Q2. What are some of the rules that the caste system imposes? (C.B.S.E. 2013)
Explain the common features of the caste system as it existed in the past. (C.B.S.E. 2010)

Answer:- There are certain commonly cited features of caste system and these are given below:

(i) Membership of caste is based upon birth, which means a child is born into the caste of his parents. It is not a matter of choice. No one can even change one’s caste, leave it or choose not to join it. Yet, there are certain examples where a person may be expelled from his caste.

(ii) Every caste had certain rules regarding food and food sharing. It is prescribed that what kinds of food may or may not be eaten and who one may share food with is also specified.

(iii) Caste system had strict rules regarding marriage for its members. Caste groups are endogamous which means one has to marry within one’s caste.

(iv) Castes are divided into sub-divisions which means all the castes are divided into sub-castes and many a times sub-castes may also have further sub-castes. This is known as segmental organisation.

(v) Caste involved a system having many castes arranged in a hierarchy of rank and status. Practically, every person has a particular caste and every caste has a particular place in the hierarchy of all castes. Position of middle castes varies from region to region, but position of upper and lower castes remains the same.

(vi) All the castes have their fixed occupations. Person born into any particular caste, had to practise the occupation associated with that caste. It means that occupations were hereditary, and passed on from one generation to another. Members of other castes cannot join the occupation of any other caste. The occupations are confined only to a particular caste.

Q3. What changes did colonialism bring about in the caste system? (C.B.S.E. 2011, 2013)
Mention any two changes that caste underwent during the colonial rule. (C.B.S.E. 2010)
The institution of caste underwent major changes from colonial times to the present day. Explain. (C.B.S.E. 2012)

Answer:- Caste system worked with full strength in Indian society till the arrival of the British or even after sometime of establishment of the British empire. But once the British strengthened their position in India, they started to bring certain changes in Indian society and caste system was greatly affected by this. In this way colonisation brought the following changes in the caste system.

(i) Changes came due to western education.
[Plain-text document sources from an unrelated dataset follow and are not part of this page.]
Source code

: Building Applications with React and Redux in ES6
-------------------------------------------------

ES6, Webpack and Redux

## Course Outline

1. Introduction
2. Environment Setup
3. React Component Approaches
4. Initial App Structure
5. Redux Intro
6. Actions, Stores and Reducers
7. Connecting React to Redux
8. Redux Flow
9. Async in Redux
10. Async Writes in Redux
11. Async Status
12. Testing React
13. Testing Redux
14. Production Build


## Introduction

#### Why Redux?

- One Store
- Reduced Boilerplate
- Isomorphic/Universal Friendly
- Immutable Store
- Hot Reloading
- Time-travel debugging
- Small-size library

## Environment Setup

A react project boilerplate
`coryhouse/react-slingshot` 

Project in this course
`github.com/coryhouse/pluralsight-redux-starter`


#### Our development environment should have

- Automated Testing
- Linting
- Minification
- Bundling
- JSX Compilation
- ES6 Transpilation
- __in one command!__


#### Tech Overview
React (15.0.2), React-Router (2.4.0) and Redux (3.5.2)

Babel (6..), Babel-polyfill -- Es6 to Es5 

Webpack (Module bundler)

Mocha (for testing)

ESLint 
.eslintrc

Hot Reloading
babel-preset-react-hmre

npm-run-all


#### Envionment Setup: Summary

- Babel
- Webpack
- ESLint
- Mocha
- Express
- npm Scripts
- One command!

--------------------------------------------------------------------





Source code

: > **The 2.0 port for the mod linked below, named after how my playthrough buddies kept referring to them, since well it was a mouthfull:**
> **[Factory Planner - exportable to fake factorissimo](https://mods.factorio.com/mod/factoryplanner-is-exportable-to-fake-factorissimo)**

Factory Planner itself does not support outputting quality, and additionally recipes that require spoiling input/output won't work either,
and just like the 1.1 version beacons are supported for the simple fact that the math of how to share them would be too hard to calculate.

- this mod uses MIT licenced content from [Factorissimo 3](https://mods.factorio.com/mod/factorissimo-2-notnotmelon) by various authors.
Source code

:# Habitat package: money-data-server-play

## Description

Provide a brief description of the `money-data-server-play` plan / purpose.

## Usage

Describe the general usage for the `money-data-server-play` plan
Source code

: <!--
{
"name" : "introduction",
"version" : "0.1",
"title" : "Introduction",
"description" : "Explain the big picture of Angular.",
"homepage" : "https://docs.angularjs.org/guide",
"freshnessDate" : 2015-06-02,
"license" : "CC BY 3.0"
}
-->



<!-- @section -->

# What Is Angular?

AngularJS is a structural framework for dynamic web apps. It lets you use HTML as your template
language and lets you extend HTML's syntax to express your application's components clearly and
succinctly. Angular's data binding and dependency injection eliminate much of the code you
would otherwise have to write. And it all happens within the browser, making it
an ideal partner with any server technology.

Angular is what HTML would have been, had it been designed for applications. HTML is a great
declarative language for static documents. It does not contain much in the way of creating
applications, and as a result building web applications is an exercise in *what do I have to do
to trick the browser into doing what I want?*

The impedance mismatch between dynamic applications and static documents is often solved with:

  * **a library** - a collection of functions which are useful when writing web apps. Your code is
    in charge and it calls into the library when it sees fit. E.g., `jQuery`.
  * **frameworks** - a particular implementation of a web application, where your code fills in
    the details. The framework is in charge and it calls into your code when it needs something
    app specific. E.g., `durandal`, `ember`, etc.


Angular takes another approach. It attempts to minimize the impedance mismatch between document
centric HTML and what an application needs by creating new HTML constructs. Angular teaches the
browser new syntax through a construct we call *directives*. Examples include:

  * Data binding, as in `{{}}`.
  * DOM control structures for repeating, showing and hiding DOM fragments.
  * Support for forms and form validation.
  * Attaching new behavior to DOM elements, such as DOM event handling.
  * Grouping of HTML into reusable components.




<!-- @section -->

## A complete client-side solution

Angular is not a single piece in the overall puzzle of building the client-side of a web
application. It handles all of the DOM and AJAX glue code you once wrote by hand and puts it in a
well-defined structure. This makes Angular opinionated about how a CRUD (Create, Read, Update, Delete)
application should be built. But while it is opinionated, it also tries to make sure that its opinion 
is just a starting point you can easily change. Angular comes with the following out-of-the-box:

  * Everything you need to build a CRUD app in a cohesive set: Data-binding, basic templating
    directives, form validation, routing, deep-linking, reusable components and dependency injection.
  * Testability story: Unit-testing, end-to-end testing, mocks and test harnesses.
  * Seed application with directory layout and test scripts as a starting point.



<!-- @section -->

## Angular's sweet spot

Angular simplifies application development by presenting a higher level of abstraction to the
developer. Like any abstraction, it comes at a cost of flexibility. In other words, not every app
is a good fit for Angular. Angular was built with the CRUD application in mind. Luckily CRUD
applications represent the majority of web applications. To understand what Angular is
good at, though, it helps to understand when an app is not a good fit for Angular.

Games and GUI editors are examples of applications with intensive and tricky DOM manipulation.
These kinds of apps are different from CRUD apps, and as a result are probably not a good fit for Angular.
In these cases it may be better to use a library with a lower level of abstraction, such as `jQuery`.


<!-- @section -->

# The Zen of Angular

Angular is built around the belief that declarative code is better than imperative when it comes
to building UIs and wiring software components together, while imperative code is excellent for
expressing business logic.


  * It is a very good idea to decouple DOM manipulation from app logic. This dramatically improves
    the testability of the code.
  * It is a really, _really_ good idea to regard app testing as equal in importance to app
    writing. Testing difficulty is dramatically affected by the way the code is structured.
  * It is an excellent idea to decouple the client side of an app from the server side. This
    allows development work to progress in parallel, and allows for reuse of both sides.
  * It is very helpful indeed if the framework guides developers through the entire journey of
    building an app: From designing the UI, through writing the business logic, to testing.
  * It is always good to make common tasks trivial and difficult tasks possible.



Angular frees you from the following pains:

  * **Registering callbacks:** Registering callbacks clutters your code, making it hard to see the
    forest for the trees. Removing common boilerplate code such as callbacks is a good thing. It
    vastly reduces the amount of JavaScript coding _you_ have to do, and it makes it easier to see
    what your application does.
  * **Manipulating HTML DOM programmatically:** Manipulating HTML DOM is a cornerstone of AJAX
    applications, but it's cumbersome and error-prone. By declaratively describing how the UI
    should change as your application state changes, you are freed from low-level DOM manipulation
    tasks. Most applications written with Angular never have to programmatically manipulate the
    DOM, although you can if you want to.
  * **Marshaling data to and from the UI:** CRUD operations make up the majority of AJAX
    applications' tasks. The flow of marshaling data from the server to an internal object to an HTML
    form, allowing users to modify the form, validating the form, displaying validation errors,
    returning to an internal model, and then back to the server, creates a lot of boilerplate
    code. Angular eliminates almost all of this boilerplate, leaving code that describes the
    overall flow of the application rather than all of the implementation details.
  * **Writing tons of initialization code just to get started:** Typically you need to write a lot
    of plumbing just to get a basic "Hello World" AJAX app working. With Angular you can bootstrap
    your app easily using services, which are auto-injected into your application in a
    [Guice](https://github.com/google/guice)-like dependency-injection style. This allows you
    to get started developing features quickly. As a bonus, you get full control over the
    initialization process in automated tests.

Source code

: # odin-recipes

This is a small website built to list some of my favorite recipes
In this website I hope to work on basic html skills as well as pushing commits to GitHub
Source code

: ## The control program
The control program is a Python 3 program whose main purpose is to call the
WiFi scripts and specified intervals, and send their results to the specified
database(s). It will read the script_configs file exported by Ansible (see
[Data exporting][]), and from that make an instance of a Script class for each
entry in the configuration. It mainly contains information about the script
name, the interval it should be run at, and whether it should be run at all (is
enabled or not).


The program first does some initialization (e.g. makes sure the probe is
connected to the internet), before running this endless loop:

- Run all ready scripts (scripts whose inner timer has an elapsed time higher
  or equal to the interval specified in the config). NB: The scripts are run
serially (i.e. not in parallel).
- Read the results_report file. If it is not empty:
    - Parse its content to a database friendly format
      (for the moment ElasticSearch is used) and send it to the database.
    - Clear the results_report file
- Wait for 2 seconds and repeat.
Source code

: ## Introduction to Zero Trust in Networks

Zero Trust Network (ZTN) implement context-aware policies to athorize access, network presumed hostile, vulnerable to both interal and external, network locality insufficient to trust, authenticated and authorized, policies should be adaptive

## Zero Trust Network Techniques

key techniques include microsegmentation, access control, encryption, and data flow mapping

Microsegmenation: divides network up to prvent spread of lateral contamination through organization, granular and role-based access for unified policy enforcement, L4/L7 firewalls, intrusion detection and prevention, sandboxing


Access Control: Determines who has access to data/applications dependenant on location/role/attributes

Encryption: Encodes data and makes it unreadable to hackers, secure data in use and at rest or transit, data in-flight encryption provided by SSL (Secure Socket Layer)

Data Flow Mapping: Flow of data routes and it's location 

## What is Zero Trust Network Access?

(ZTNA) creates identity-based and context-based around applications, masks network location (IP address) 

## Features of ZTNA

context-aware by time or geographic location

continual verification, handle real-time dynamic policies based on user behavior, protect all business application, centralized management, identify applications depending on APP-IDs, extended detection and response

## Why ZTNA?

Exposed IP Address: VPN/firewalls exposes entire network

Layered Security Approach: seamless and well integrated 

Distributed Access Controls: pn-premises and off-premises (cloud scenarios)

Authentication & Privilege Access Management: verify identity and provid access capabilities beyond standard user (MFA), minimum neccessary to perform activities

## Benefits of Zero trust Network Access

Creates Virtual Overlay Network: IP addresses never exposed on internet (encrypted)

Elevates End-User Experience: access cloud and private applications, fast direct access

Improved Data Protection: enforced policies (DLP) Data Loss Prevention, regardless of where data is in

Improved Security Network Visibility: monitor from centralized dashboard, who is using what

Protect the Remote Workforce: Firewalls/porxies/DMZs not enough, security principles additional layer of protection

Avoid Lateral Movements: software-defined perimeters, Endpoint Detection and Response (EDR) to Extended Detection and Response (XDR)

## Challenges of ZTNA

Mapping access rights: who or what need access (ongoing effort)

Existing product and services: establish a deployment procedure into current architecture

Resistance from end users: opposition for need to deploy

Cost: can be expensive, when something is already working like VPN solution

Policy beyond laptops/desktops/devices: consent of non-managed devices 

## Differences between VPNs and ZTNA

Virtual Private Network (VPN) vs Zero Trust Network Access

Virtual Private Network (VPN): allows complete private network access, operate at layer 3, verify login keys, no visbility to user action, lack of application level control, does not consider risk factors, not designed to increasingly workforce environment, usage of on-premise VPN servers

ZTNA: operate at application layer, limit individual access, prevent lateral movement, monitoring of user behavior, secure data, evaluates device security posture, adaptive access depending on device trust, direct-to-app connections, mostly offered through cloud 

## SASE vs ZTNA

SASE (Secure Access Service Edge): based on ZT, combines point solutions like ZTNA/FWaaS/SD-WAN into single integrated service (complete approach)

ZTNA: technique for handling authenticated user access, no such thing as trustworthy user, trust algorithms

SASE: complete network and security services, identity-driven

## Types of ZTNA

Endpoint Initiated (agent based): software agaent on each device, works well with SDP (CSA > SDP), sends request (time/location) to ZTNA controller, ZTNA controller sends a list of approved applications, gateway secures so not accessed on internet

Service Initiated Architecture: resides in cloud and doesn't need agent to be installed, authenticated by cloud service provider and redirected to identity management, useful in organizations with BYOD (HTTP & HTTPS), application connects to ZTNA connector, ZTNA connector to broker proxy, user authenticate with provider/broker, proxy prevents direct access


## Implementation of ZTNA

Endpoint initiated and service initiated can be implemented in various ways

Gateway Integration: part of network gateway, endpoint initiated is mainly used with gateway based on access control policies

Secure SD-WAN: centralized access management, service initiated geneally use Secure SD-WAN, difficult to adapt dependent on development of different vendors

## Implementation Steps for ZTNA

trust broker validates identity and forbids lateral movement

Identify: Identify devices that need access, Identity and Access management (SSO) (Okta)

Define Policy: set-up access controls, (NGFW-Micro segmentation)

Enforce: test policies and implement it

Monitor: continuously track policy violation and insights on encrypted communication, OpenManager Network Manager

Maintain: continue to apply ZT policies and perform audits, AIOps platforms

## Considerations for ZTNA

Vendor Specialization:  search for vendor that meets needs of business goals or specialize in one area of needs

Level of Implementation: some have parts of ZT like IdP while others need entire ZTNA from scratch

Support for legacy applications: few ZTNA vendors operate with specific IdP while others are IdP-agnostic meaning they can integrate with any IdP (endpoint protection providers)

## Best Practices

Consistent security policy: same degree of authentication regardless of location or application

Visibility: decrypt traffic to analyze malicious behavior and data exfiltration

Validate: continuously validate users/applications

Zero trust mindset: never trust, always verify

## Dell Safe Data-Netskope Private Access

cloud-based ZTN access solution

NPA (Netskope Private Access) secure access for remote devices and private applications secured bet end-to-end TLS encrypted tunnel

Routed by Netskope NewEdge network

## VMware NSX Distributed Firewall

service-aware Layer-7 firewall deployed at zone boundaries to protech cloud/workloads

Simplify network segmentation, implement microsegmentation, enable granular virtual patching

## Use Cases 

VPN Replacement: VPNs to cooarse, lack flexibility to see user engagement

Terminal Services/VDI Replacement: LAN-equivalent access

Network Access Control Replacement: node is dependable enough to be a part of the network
The British started establishing western education system in India by which all the children were given same and equal education without any discrimination. With western education, people came to know about their rights which led to the decline of caste system. Education was made open for women and lower castes because of which the main feature of caste system, of not giving education to them, came to an end.

(ii) Doing surveys. The colonial rulers brought many changes in India and all these changes were brought down deliberately. Firstly, they tried to understand the complex system of castes so that adminstration could be run smoothly. That is why they carried out detailed surveys about customs and traditions of different castes and tribes. Reports were made and on the basis of these reports, they started to bring changes in society. It again led to changes in caste system.

(iii) Social welfare. Modern educated Indians started to bring reforms in Indian society and their main objective was to eliminate the evils from the society. All the social reformers took certain steps against caste system. Welfare works were done for lower castes, inter-caste marriages were encouraged, widow marriage and elimination of child marriage got legal sanction. It reduced the complexity of caste system.

(iv) Reduction of traditional occupations. Hundreds of new occupations came to India with the advent of colonialism. Industries were opened, schools, colleges were started, new offices were opened with which people started to get occupations according to their wish and ability. With this, traditional occupations started to come to an end with which caste system began to change.

(v) Welfare of lower castes. Welfare works of lower castes started towards the end of colonial time. Administration took special interest in it. In 1935, Indian Government Act was passed which gave legal sanction to certain scheduled castes and tribes. From here, the words like scheduled castes and scheduled tribes came into being. Castes with lowest status in caste hierarchy were included in scheduled castes and many works were done for their welfare.

In this way, many changes came in caste system during the colonial period. We cannot deny the fact that basic and fundamental changes came in caste system during this time.

Q4. In what sense has caste become relatively ‘invisible’ for the urban upper castes?

Answer:- One of the most important but paradoxical changes came in caste system in post independence period. It seems to become invisible for the upper urban castes, urban middle and upper classes. These groups were benefited the most from the developmental policies of post colonial era, importance of caste declined for them because it had done its job very well. Their caste status was crucial in ensuring that they had enough economic and educational resources to take full advantage of the opportunities offered by quick development.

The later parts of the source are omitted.